Even if they can be proven safer, would putting more robotaxis on the roads reduce serious accidents? Not necessarily, Zipper argues. If adding more robotaxis increases overall traffic on the streets – for example, if people choose autonomous cabs over (very safe) public transportation – we could see a net increase in crashes.
Who is responsible for a crash with a robotaxi?
Typical car accidents almost always involve human error, negligence, or recklessness. Autonomous vehicles are not operated by a human. Although not all accidents with a robotaxi are necessarily caused by (or entirely by) the robotaxi, driverless technology introduces a host of complex legal questions about what caused the accident and who is responsible. These issues often center on product liability – design, manufacturing, software engineering, programming, and so on.
Evidence and evidence collection differ in these cases. While regular car accident cases rely on physical damage, police reports, eyewitness accounts, and scene investigation, the onboard sensors and systems in autonomous vehicles record and log vast amounts of critical data. However, that data belongs to the company and can be challenging to access.
Given the rapid pace of technological development, the law continues to evolve. But if you are hurt in an accident involving a driverless cab, one thing remains the same: you have the right to seek compensation for your injuries and losses. It’s crucial to have the guidance not only of a skilled car accident attorney but also of a firm with experience in autonomous vehicle collisions, familiarity with the current legal frameworks, and access to a wide range of experts.
The Southern California personal injury lawyers at Aitken * Aitken * Cohn can help. For over four decades, our firm has been helping car accident victims win justice and compensation after serious motor vehicle accidents.
Some recent examples include AAC attorneys secured a $2.5 million settlement for a client in San Bernardino who was catastrophically injured in a highway collision. Our client was the rear driver’s-side passenger in a vehicle traveling northbound at a low rate of speed when it was struck from behind by a company-owned truck driven inattentively by the defendant driver. The impact forced the vehicle off the roadway, where it rolled multiple times down an embankment.

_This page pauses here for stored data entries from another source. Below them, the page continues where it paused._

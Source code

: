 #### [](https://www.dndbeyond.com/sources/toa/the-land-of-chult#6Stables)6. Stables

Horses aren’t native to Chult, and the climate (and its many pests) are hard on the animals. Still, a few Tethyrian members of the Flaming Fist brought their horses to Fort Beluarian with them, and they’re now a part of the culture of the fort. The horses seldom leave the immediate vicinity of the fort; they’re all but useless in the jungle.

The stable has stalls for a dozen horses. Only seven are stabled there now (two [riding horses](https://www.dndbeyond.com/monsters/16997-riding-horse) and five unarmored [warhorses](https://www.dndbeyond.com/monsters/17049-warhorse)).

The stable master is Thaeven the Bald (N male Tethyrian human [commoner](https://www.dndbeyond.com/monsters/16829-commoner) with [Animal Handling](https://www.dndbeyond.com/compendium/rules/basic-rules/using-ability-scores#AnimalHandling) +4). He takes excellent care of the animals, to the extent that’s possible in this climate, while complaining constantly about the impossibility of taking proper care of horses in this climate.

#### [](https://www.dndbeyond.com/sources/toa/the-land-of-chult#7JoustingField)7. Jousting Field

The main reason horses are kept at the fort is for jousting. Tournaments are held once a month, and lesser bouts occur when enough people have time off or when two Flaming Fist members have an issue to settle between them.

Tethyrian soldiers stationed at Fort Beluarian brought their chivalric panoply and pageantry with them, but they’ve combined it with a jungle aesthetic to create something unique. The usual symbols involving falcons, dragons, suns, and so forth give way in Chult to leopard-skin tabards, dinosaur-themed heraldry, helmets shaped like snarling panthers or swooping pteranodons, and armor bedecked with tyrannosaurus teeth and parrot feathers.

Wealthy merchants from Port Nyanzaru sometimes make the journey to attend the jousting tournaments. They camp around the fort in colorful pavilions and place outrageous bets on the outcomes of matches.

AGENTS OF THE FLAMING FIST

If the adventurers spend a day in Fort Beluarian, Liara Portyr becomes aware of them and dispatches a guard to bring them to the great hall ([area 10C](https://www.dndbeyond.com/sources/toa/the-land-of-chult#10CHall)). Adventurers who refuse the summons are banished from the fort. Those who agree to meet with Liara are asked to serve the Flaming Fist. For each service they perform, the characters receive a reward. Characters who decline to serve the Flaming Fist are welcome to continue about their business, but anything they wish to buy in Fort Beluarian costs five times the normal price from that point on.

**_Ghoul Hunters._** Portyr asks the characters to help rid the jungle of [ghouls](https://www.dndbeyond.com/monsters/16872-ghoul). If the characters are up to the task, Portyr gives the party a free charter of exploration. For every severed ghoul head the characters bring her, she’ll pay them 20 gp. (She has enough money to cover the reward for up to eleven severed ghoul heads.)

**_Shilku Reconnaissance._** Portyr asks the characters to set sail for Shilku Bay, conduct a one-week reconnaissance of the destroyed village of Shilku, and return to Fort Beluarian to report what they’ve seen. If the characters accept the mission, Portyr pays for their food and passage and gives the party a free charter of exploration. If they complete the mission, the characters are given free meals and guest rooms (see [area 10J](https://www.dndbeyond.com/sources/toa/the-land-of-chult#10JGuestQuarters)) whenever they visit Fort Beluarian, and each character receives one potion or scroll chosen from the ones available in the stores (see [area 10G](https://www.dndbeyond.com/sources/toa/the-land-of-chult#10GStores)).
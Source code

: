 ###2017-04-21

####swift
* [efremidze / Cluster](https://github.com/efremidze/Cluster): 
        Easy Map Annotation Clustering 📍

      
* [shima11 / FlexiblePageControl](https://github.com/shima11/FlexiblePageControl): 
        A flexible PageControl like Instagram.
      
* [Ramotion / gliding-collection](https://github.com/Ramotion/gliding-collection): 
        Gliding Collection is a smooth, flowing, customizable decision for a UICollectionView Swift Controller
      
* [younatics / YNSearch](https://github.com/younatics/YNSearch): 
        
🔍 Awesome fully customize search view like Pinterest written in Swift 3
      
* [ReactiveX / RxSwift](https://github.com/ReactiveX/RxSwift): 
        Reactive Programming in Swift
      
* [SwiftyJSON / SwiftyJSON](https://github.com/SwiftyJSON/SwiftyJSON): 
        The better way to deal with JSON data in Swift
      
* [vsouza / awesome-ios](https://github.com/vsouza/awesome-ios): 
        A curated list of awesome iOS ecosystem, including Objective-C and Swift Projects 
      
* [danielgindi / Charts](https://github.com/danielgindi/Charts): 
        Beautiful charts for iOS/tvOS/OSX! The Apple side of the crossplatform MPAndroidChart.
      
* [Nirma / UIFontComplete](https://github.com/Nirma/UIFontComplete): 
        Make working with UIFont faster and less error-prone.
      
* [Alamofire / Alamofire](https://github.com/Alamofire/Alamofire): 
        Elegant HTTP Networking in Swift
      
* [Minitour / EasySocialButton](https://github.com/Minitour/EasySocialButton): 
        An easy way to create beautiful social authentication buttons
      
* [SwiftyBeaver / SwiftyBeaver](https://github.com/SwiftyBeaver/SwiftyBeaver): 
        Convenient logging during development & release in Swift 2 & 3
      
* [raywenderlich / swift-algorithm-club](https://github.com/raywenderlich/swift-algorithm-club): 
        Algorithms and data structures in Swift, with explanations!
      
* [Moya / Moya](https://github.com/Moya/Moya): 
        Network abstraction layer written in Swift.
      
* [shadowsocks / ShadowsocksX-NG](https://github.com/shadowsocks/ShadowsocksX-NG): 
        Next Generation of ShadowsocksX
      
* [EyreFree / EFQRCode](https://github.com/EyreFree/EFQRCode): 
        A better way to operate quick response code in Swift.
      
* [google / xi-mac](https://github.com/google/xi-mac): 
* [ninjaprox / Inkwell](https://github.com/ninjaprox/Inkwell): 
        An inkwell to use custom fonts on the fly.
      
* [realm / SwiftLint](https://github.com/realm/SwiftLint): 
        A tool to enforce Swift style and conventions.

In a wrongful death matter, our firm obtained a $2.5 million settlement on behalf of a three-year-old boy who tragically lost his mother in a devastating head-on collision. The 26-year-old decedent was fatally injured on State Route 62 in San Bernardino County when a military service member, operating a Humvee as part of a convoy, crossed into oncoming traffic. The case was brought under the Federal Tort Claims Act and litigated in the United States District Court, Central District of California. Plaintiff contended the defendant driver fell asleep at the wheel, veering into the victim’s lane and causing the fatal crash.